━━━ Information supplied ━━━

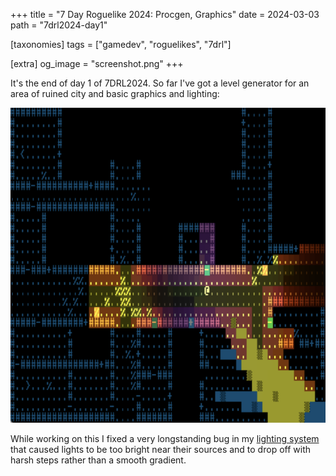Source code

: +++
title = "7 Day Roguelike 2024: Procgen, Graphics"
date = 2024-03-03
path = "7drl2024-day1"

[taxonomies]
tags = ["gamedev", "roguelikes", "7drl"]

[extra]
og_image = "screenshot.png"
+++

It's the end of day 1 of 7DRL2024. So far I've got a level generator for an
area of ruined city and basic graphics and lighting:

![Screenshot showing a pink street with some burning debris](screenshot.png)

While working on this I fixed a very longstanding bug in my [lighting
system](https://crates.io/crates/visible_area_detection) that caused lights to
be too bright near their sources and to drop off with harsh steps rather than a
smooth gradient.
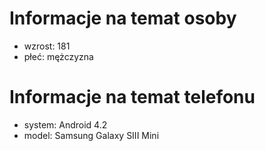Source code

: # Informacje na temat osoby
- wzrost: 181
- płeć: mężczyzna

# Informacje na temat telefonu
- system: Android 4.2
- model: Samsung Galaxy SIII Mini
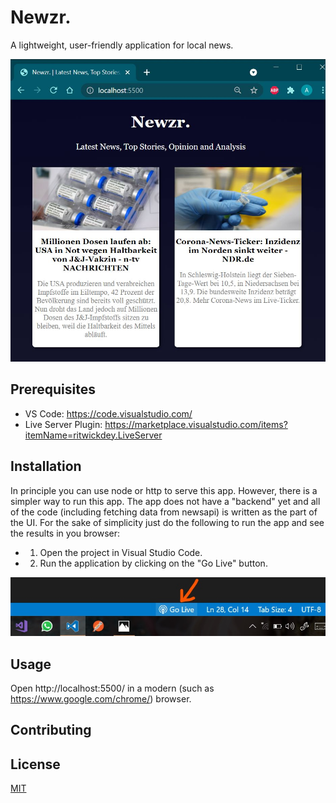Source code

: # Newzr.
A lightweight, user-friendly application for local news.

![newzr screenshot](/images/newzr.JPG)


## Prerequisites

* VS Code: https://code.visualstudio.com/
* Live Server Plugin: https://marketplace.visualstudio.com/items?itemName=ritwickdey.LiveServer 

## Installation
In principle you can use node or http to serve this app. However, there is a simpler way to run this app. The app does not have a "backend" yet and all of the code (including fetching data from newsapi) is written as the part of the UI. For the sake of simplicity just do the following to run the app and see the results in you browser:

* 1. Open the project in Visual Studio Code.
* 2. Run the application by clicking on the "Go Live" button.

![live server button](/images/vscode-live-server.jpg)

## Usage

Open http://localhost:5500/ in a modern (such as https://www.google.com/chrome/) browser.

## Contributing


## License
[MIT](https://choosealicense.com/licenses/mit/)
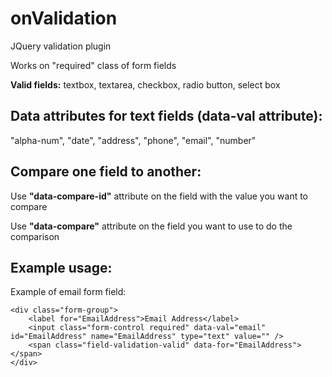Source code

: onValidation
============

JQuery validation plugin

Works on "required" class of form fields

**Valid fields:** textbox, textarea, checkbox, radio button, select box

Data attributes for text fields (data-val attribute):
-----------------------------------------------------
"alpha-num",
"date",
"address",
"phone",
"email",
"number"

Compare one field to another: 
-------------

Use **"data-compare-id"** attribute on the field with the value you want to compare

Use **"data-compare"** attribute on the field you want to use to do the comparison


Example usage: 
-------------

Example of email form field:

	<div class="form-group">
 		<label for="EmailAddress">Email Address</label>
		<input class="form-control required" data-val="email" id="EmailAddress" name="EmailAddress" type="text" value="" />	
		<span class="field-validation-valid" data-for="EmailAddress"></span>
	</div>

━━━

### Problem to solve:
If a line falls between the first line of the records above and the line containing "area of ruined", inclusive, retype it exactly; leave pictures out.

### Response for this exercise:
Source code

: +++
title = "7 Day Roguelike 2024: Procgen, Graphics"
date = 2024-03-03
path = "7drl2024-day1"

[taxonomies]
tags = ["gamedev", "roguelikes", "7drl"]

[extra]
og_image = "screenshot.png"
+++

It's the end of day 1 of 7DRL2024. So far I've got a level generator for an
area of ruined city and basic graphics and lighting:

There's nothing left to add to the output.